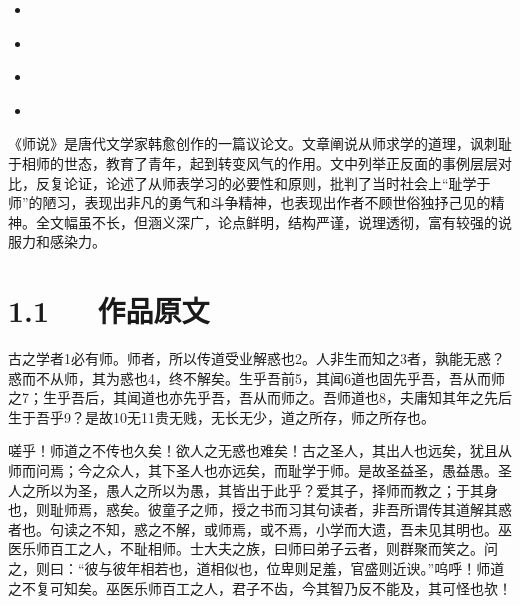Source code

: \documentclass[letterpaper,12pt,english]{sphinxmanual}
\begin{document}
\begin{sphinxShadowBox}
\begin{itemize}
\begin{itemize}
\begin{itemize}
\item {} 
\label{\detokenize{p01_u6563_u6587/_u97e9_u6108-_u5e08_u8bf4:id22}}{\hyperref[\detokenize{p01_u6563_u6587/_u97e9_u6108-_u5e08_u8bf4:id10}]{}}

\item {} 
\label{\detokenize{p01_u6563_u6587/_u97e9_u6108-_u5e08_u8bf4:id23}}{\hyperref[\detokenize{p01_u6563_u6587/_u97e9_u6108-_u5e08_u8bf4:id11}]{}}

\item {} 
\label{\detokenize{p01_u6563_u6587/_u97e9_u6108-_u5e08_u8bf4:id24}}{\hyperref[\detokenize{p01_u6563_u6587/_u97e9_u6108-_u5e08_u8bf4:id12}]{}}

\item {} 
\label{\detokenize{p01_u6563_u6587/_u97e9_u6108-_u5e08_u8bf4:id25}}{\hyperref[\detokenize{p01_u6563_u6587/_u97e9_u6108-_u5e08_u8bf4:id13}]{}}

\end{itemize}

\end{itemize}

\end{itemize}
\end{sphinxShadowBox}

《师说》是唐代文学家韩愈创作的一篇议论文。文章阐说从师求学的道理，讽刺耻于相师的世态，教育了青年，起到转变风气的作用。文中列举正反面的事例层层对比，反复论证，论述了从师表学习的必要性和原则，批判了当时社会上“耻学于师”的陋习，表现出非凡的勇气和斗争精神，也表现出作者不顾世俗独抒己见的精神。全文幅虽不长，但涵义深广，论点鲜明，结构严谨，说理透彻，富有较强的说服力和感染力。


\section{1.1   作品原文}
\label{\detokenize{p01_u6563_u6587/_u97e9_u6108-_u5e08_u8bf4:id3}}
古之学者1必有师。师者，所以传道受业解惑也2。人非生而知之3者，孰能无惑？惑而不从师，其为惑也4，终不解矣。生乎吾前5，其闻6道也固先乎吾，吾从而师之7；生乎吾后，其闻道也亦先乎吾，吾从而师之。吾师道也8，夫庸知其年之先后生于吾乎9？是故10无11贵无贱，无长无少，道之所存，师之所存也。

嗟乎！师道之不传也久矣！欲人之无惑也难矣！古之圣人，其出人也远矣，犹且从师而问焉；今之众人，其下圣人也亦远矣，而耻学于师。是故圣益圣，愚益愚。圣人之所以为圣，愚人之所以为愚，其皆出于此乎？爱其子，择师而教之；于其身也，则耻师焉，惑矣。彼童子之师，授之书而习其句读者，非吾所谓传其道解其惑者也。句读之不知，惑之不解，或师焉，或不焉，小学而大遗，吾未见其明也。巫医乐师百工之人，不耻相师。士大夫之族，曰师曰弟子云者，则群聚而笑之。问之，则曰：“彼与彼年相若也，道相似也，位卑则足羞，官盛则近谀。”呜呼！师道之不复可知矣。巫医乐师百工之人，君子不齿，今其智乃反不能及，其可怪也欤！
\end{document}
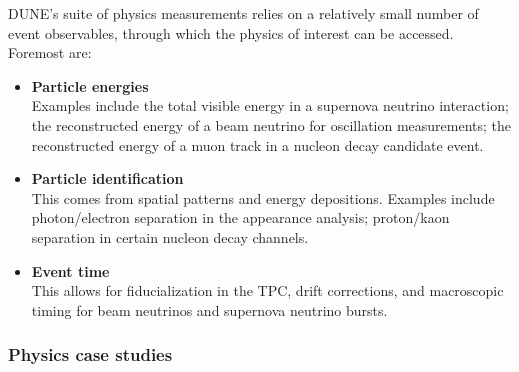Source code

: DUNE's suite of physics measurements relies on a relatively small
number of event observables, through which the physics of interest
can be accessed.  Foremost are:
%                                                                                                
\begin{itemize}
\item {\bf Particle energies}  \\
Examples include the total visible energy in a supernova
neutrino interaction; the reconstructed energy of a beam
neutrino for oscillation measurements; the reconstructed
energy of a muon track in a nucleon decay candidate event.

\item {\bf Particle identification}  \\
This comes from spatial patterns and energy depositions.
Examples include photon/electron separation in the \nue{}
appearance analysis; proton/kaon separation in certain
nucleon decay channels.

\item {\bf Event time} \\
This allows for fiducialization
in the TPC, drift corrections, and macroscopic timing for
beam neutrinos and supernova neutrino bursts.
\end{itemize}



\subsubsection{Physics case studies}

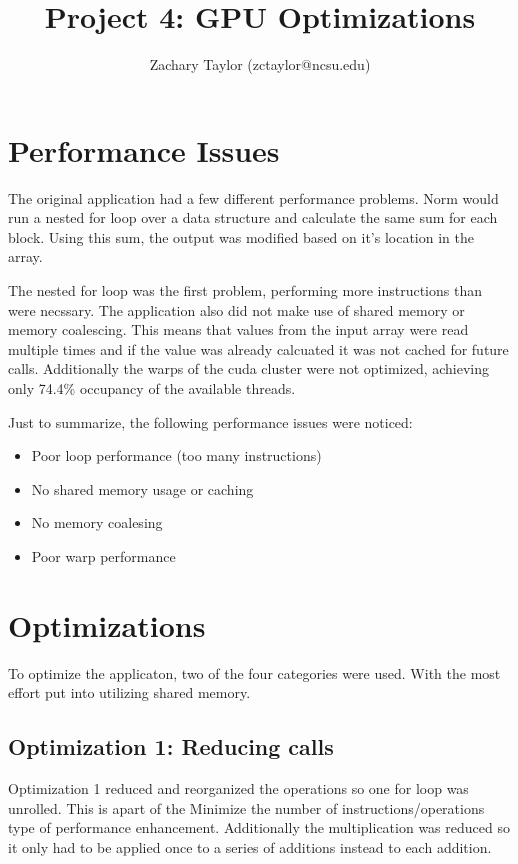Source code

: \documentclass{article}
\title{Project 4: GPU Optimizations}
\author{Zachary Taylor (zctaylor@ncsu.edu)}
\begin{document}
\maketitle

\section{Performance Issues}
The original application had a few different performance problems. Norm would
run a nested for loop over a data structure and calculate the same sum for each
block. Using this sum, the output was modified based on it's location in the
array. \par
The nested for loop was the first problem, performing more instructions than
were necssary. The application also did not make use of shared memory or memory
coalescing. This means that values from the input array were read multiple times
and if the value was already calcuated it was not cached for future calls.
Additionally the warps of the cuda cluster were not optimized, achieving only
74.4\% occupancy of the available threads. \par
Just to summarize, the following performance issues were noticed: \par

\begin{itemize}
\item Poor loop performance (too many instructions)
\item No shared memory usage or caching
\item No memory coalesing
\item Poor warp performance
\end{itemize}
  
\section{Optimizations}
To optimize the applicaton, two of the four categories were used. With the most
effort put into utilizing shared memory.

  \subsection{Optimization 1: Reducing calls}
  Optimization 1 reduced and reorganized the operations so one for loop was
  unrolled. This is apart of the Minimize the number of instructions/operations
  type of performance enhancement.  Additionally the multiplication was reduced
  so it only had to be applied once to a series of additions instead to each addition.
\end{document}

+++

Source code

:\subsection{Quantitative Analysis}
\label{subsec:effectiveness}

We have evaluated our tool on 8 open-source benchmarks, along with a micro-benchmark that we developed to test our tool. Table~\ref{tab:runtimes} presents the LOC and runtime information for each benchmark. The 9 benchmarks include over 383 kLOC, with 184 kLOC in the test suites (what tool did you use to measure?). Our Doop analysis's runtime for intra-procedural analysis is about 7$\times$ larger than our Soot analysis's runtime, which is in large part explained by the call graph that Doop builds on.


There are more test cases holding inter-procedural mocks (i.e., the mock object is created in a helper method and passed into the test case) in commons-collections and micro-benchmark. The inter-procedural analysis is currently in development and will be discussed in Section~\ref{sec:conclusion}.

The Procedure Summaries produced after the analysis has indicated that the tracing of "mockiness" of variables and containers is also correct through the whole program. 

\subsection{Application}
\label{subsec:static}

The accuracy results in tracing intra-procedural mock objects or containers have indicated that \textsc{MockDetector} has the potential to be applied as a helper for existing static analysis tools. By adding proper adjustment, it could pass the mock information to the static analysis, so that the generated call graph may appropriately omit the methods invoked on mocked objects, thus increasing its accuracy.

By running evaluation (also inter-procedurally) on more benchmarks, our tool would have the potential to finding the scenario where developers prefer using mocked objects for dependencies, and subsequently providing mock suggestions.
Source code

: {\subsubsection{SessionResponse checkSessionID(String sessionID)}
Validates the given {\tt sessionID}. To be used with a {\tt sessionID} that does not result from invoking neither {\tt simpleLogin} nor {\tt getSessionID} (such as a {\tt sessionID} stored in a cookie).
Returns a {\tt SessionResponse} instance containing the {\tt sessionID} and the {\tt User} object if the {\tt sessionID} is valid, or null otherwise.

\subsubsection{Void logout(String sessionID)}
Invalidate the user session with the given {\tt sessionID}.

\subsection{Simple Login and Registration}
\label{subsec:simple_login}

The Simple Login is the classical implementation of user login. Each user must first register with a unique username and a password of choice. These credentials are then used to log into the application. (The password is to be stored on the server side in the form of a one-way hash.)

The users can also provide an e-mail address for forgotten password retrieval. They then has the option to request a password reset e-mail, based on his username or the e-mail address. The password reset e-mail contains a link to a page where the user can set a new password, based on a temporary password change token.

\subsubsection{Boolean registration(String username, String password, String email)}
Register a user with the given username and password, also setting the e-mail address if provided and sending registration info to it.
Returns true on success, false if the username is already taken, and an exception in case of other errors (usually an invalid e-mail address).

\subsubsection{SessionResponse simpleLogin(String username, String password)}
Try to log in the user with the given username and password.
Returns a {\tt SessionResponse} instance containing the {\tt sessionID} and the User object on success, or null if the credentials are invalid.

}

+++

# Problem description
Return each line of the material above that holds the string "null".

# Result of this task
Returns a {\tt SessionResponse} instance containing the {\tt sessionID} and the {\tt User} object if the {\tt sessionID} is valid, or null otherwise.
Returns a {\tt SessionResponse} instance containing the {\tt sessionID} and the User object on success, or null if the credentials are invalid.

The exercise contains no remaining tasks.